The tied Minnesota House passed its education budget bill on Friday night after a debate over preserving unemployment benefits for hourly school workers derailed progress on the biggest chunk of state general fund spending earlier this month.

Democratic-Farmer-Labor and Republican House lawmakers late last month reached a compromise on spending that would have eliminated unemployment benefits for employees like bus drivers, cafeteria workers and paraprofessionals in 2028.

But the House DFL pulled back amid pressure from labor groups and the DFL’s progressive wing. Now it appears that the push to kill that benefit will die off when the education bill goes to conference committee with the Senate version, which preserves the benefit.

DFLers expanded the unemployment benefit when they controlled state government in 2023, arguing it was unfair to exclude some school staff from unemployment insurance. However, some school districts said the mandate to continue offering it will strain their budgets when state funding dries up.
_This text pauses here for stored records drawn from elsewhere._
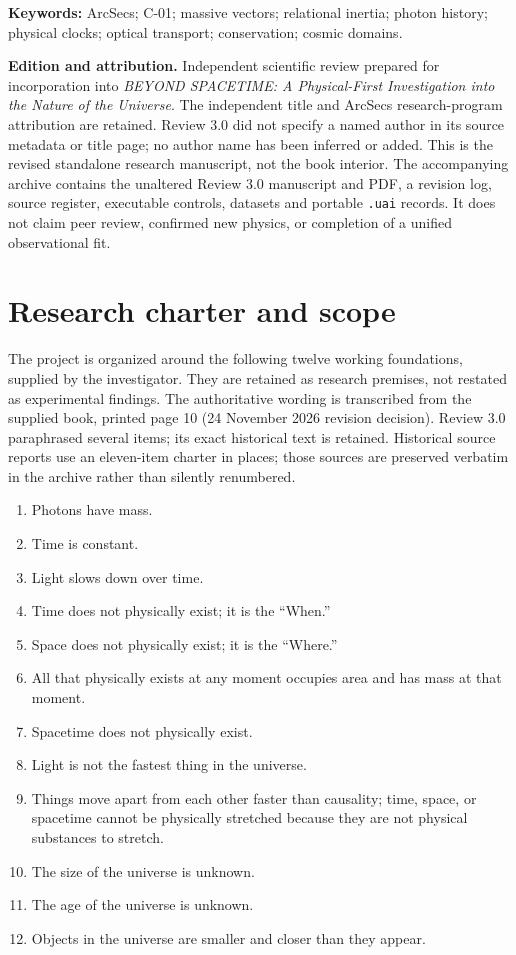 \documentclass[
  11pt,
  twoside]{article}
\providecommand{\tightlist}{%
  \setlength{\itemsep}{0pt}\setlength{\parskip}{0pt}}
\begin{document}
\textbf{Keywords:} ArcSecs; C-01; massive vectors; relational inertia;
photon history; physical clocks; optical transport; conservation; cosmic
domains.

\textbf{Edition and attribution.} Independent scientific review prepared
for incorporation into \emph{BEYOND SPACETIME: A Physical-First
Investigation into the Nature of the Universe}. The independent title
and ArcSecs research-program attribution are retained. Review 3.0 did
not specify a named author in its source metadata or title page; no
author name has been inferred or added. This is the revised standalone
research manuscript, not the book interior. The accompanying archive
contains the unaltered Review 3.0 manuscript and PDF, a revision log,
source register, executable controls, datasets and portable
\texttt{.uai} records. It does not claim peer review, confirmed new
physics, or completion of a unified observational fit.

\section{Research charter and scope}\label{research-charter-and-scope}

The project is organized around the following twelve working
foundations, supplied by the investigator. They are retained as research
premises, not restated as experimental findings. The authoritative
wording is transcribed from the supplied book, printed page 10 (24
November 2026 revision decision). Review 3.0 paraphrased several items;
its exact historical text is retained. Historical source reports use an
eleven-item charter in places; those sources are preserved verbatim in
the archive rather than silently renumbered.

\begin{enumerate}
\def\labelenumi{\arabic{enumi}.}
\tightlist
\item
  Photons have mass.
\item
  Time is constant.
\item
  Light slows down over time.
\item
  Time does not physically exist; it is the ``When.''
\item
  Space does not physically exist; it is the ``Where.''
\item
  All that physically exists at any moment occupies area and has mass at
  that moment.
\item
  Spacetime does not physically exist.
\item
  Light is not the fastest thing in the universe.
\item
  Things move apart from each other faster than causality; time, space,
  or spacetime cannot be physically stretched because they are not
  physical substances to stretch.
\item
  The size of the universe is unknown.
\item
  The age of the universe is unknown.
\item
  Objects in the universe are smaller and closer than they appear.
\end{enumerate}
\end{document}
The House passed its education finance bill 93-41. It was the product of hard-earned compromise, said Rep. Cheryl Youakim, DFL-Hopkins, who co-chairs the House Education Finance Committee with Rep. Ron Kresha, R-Little Falls.

“While this is not the bill I would have written myself or what Chair Kresha would have written alone, it reflects a compromise that a dynamic of a tight House requires for us to fund our schools,” she said.
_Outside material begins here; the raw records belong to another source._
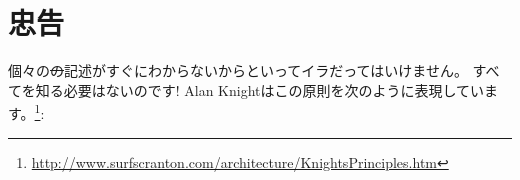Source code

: \documentclass[a4paper,10pt,twoside]{book}
\begin{document}
\section*{忠告}


個々の\st の記述がすぐにわからないからといってイラだってはいけません。
すべてを知る必要はないのです!
Alan Knightはこの原則を次のように表現しています。\footnote{\url{http://www.surfscranton.com/architecture/KnightsPrinciples.htm}}:
\end{document}
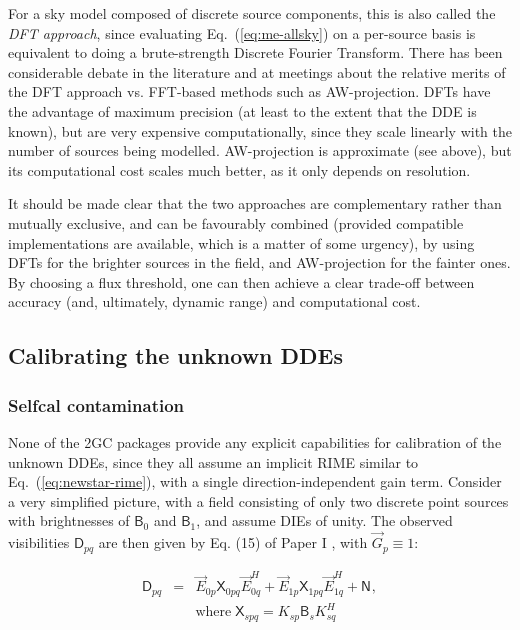 \documentclass{aa}
\newcommand{\herm}{H}
\newcommand{\jones}[2]{\vec {#1}_{#2}}
\newcommand{\jonesT}[2]{\vec {#1}^{\herm}_{#2}}
\newcommand{\coh}[2]{\mathsf{{#1}}_{{#2}}}
\begin{document}
For a sky model composed of discrete source components, this is also called the \emph{DFT approach}, since evaluating Eq.~(\ref{eq:me-allsky}) on a per-source basis is equivalent to doing a brute-strength Discrete Fourier Transform. There has been considerable debate in the literature and at meetings about the relative merits of the DFT approach vs. FFT-based methods such as AW-projection. DFTs have the advantage of maximum precision (at least to the extent that the DDE is known), but are very expensive computationally, since they scale linearly with the number of sources being modelled. AW-projection is approximate (see above), but its computational cost scales much better, as it only depends on resolution.

It should be made clear that the two approaches are complementary rather than mutually exclusive, and can be favourably combined (provided compatible implementations are available, which is a matter of some urgency), by using DFTs for the brighter sources in the field, and AW-projection for the fainter ones. By choosing a flux threshold, one can then achieve a clear trade-off between accuracy (and, ultimately, dynamic range) and computational cost. 

\subsection{Calibrating the unknown DDEs}

\subsubsection{Selfcal contamination}

None of the 2GC packages provide any explicit capabilities for calibration of the unknown DDEs, since they all assume an implicit RIME similar to Eq.~(\ref{eq:newstar-rime}), with a single direction-independent gain term. Consider a very simplified picture, with a field consisting of only two discrete point sources with brightnesses of $\coh{B}{0}$ and $\coh{B}{1}$, and assume DIEs of unity. The observed visibilities $\coh{D}{pq}$ are then given by Eq. (15) of Paper I \citep{RRIME1}, with $\jones{G}{p}\equiv1$:

\begin{eqnarray}\label{eq:selfcal-dpq}
\coh{D}{pq} & = & \jones{E}{0p} \coh{X}{0pq} \jonesT{E}{0q} + \jones{E}{1p} \coh{X}{1pq} \jonesT{E}{1q} + \coh{N}{}, \\
\nonumber && \mathrm{where}\; \coh{X}{spq} = K_{sp} \coh{B}{s} K^\herm_{sq}
\end{eqnarray}  
\end{document}
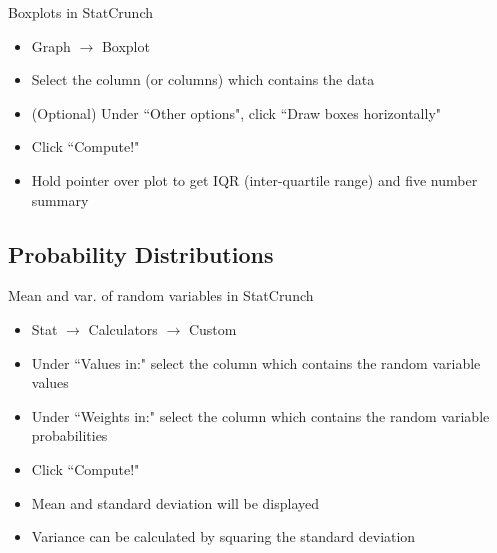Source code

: \documentclass[aspectratio=169]{beamer}
\begin{document}
\begin{frame}{Boxplots in StatCrunch}
\begin{block}{}
\begin{itemize}
\item Graph $\to$ Boxplot
\item Select the column (or columns) which contains the data
\item (Optional) Under ``Other options", click ``Draw boxes horizontally"
\item Click ``Compute!"
\item Hold pointer over plot to get IQR (inter-quartile range) and five number summary
\end{itemize}
\end{block}

\end{frame}


% 
%
\subsection{Probability Distributions}


\begin{frame}{Mean and var. of random variables in StatCrunch}
\begin{block}{}
\begin{itemize}
\item Stat $\to$ Calculators $\to$ Custom
\item Under ``Values in:" select the column which contains the random variable values
\item Under ``Weights in:" select the column which contains the random variable probabilities
\item Click ``Compute!"
\item Mean and standard deviation will be displayed
\item Variance can be calculated by squaring the standard deviation
\end{itemize}
\end{block}
\end{frame}
\end{document}
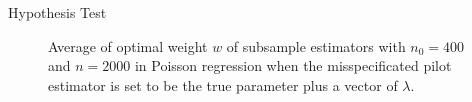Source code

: \documentclass[12pt,hidelinks]{article}
\begin{document}
\begin{section}{Hypothesis Test}
\begin{figure}[htbp]
    \caption{Average of optimal weight $w$ of subsample estimators with $n_0 = 400$ and $n = 2000$ in Poisson regression when the misspecificated pilot estimator is set to be the true parameter plus a vector of $\lambda$.}
    \label{fig:poi_w}
\end{figure}









\end{section}
\end{document}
Education spending to remain level

Now that there’s a broader budget agreement between DFL Gov. Tim Walz, the Senate DFL majority and the 67-67 tied House, it appears House Republicans have agreed to drop the rollback proposal. Under the deal, the state will have a two-year budget around $66 billion to $67 billion. It aims to control spending growth in social services and education.
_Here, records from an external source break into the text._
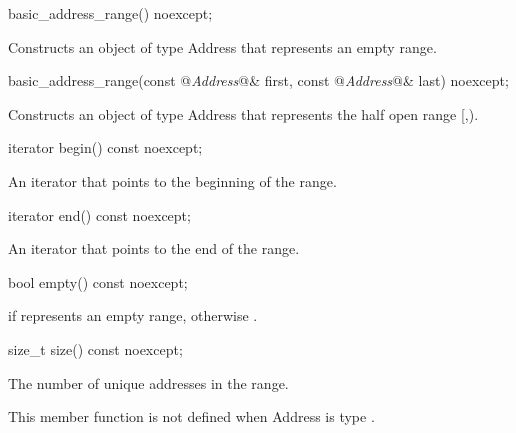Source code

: \begin{itemdecl}
basic_address_range() noexcept;
\end{itemdecl}

\begin{itemdescr}
\pnum
\effects Constructs an object of type  Address\tcode{>} that represents an empty range.
\end{itemdescr}

\begin{itemdecl}
basic_address_range(const @\textit{Address}@& first,
                    const @\textit{Address}@& last) noexcept;
\end{itemdecl}

\begin{itemdescr}
\pnum
\effects Constructs an object of type Address\tcode{>} that represents the half open range [,).
\end{itemdescr}

\begin{itemdecl}
iterator begin() const noexcept;
\end{itemdecl}

\begin{itemdescr}
\pnum
\returns An iterator that points to the beginning of the range.
\end{itemdescr}

\begin{itemdecl}
iterator end() const noexcept;
\end{itemdecl}

\begin{itemdescr}
\pnum
\returns An iterator that points to the end of the range.
\end{itemdescr}

\begin{itemdecl}
bool empty() const noexcept;
\end{itemdecl}

\begin{itemdescr}
\pnum
\returns {} if  represents an empty range, otherwise .
\end{itemdescr}

\begin{itemdecl}
size_t size() const noexcept;
\end{itemdecl}

\begin{itemdescr}
\pnum
\returns The number of unique addresses in the range.

\pnum
\remarks This member function is not defined when Address is type .
\end{itemdescr}

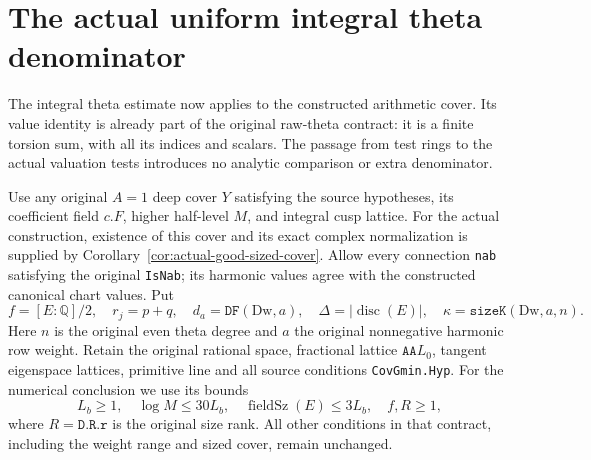 \section{The actual uniform integral theta denominator}
\label{sec:actual-theta-denominator}

The integral theta estimate now applies to the constructed arithmetic
cover.  Its value identity is already part of the original raw-theta
contract: it is a finite torsion sum, with all its indices and scalars.
The passage from test rings to the actual valuation tests introduces
no analytic comparison or extra denominator.

Use any original $A=1$ deep cover $Y$ satisfying the source hypotheses,
its coefficient field $c.F$, higher half-level $M$, and integral cusp
lattice.  For the actual construction, existence of this cover and
its exact complex normalization is supplied by
Corollary~\ref{cor:actual-good-sized-cover}.  Allow every connection
\texttt{nab} satisfying the original \texttt{IsNab}; its harmonic
values agree with the constructed canonical chart values.  Put
\[
 f=[E:\mathbb Q]/2,\quad r_j=p+q,\quad
 d_a=\texttt{DF}(\mathrm{Dw},a),\quad
 \Delta=|\operatorname{disc}(E)|,\quad
 \kappa=\texttt{sizeK}(\mathrm{Dw},a,n).
\]
Here $n$ is the original even theta degree and $a$ the original
nonnegative harmonic row weight.  Retain the original rational space,
fractional lattice $\texttt{AA}L_0$, tangent eigenspace lattices,
primitive line and all source conditions \texttt{CovGmin.Hyp}.
For the numerical conclusion we use its bounds
\[
 L_b\ge1,\quad \log M\le30L_b,\quad
 \operatorname{fieldSz}(E)\le3L_b,\quad f,R\ge1,
\]
where $R=\texttt{D.R.r}$ is the original size rank.  All other
conditions in that contract, including the weight range and sized
cover, remain unchanged.


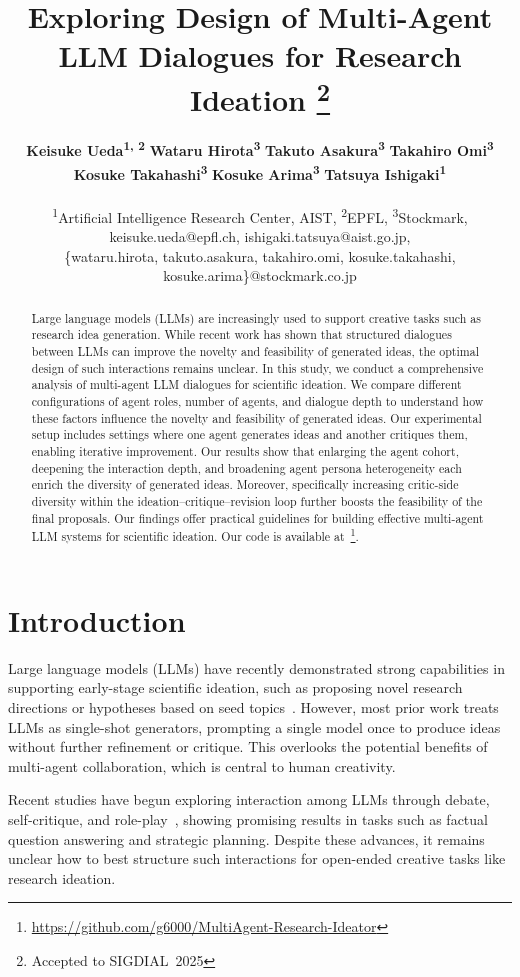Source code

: \documentclass[11pt]{article}
\title{Exploring Design of Multi-Agent LLM Dialogues for Research Ideation%
  \thanks{Accepted to SIGDIAL~2025}}
\author{
  \textbf{Keisuke Ueda\textsuperscript{1, 2}}
  \textbf{Wataru Hirota\textsuperscript{3}}
  \textbf{Takuto Asakura\textsuperscript{3}}
  \textbf{Takahiro Omi\textsuperscript{3}}
  \\
  \textbf{Kosuke Takahashi\textsuperscript{3}}
  \textbf{Kosuke Arima\textsuperscript{3}}
  \textbf{Tatsuya Ishigaki\textsuperscript{1}}
  \\
  \\
  \textsuperscript{1}Artificial Intelligence Research Center, AIST,
  \textsuperscript{2}EPFL,
  \textsuperscript{3}Stockmark,
  \\
  \small{keisuke.ueda@epfl.ch,}
  \small{ishigaki.tatsuya@aist.go.jp,}
  \\
  \small{\{wataru.hirota, takuto.asakura, takahiro.omi, kosuke.takahashi, kosuke.arima\}@stockmark.co.jp}
}
\begin{document}
\maketitle

\begin{abstract}
Large language models (LLMs) are increasingly used to support creative tasks such as research idea generation. While recent work has shown that structured dialogues between LLMs can improve the novelty and feasibility of generated ideas, the optimal design of such interactions remains unclear. In this study, we conduct a comprehensive analysis of multi-agent LLM dialogues for scientific ideation. We compare different configurations of agent roles, number of agents, and dialogue depth to understand how these factors influence the novelty and feasibility of generated ideas. Our experimental setup includes settings where one agent generates ideas and another critiques them, enabling iterative improvement. Our results show that enlarging the agent cohort, deepening the interaction depth, and broadening agent persona heterogeneity each enrich the diversity of generated ideas.  Moreover, specifically increasing critic-side diversity within the ideation–critique–revision loop further boosts the feasibility of the final proposals. Our findings offer practical guidelines for building effective multi-agent LLM systems for scientific ideation.
Our code is available at~\footnote{\url{https://github.com/g6000/MultiAgent-Research-Ideator}}.
\end{abstract}

\section{Introduction}

Large language models (LLMs) have recently demonstrated strong capabilities in supporting early-stage scientific ideation, such as proposing novel research directions or hypotheses based on seed topics~\cite{si2025can, wang2024scimon}. However, most prior work treats LLMs as single-shot generators, prompting a single model once to produce ideas without further refinement or critique. This overlooks the potential benefits of multi-agent collaboration, which is central to human creativity.

Recent studies have begun exploring interaction among LLMs through debate, self-critique, and role-play~\cite{li2023camel, du2023llmdebate, park2023generative}, showing promising results in tasks such as factual question answering and strategic planning. Despite these advances, it remains unclear how to best structure such interactions for open-ended creative tasks like research ideation.
\end{document}
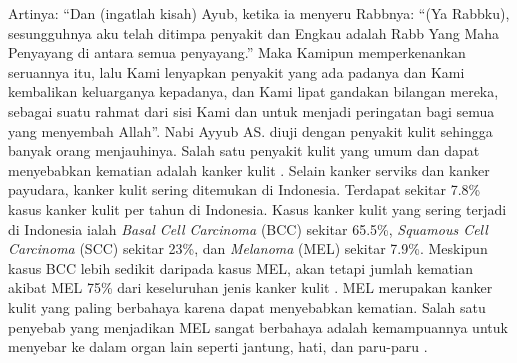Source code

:     Artinya: “Dan (ingatlah kisah) Ayub, ketika ia menyeru Rabbnya: “(Ya Rabbku), sesungguhnya aku telah ditimpa penyakit dan Engkau adalah Rabb Yang Maha Penyayang di antara semua penyayang.” Maka Kamipun memperkenankan seruannya itu, lalu Kami lenyapkan penyakit yang ada padanya dan Kami kembalikan keluarganya kepadanya, dan Kami lipat gandakan bilangan mereka, sebagai suatu rahmat dari sisi Kami dan untuk menjadi peringatan bagi semua yang menyembah Allah”. Nabi Ayyub AS. diuji dengan penyakit kulit sehingga banyak orang menjauhinya. Salah satu penyakit kulit yang umum dan dapat menyebabkan kematian adalah kanker kulit \citep{Nurlitasari2022}. Selain kanker serviks dan kanker payudara, kanker kulit sering ditemukan di Indonesia. Terdapat sekitar 7.8\% kasus kanker kulit per tahun di Indonesia. Kasus kanker kulit yang sering terjadi di Indonesia ialah \textit{Basal Cell Carcinoma} (BCC) sekitar 65.5\%, \textit{Squamous Cell Carcinoma} (SCC) sekitar 23\%, dan \textit{Melanoma} (MEL) sekitar 7.9\%. Meskipun kasus BCC lebih sedikit daripada kasus MEL, akan tetapi jumlah kematian akibat MEL 75\% dari keseluruhan jenis kanker kulit \citep{Fuadah2020a}. MEL merupakan kanker kulit yang paling berbahaya karena dapat menyebabkan kematian. Salah satu penyebab yang menjadikan MEL sangat berbahaya adalah kemampuannya untuk menyebar ke dalam organ lain seperti jantung, hati, dan paru-paru \citep{Nugroho2019}.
The education budget makes up around one-third of the current $71 billion two-year state budget. Under the deal, education spending will remain level for the next two years other than the required inflation-tied increases.

The House’s proposal still includes the rollback of unemployment insurance, but when they hammer out differences with the Senate’s education bill, they’ll remove that piece, House DFL Leader Melissa Hortman said Thursday.

House and Senate pre-K-12 education spending proposals have differences. For instance, the House calls for a $40 million increase in spending in 2026-27 to help cover new reading instruction training, whereas the Senate currently keeps it level.

Under the budget deal, state leaders plan to cut spending by $420 million in 2028-29 to help address a looming multibillion state deficit in those years. But spending will remain level in the budget for 2026-27.

In addition to the education budget, House members also passed a separate bill to provide the hourly school worker unemployment benefit with $100 million to operate over the next two years. About $77 million in funding would come from money originally meant for the Minneapolis-Duluth Northern Lights Express passenger rail project. The rest would come from state special education aid.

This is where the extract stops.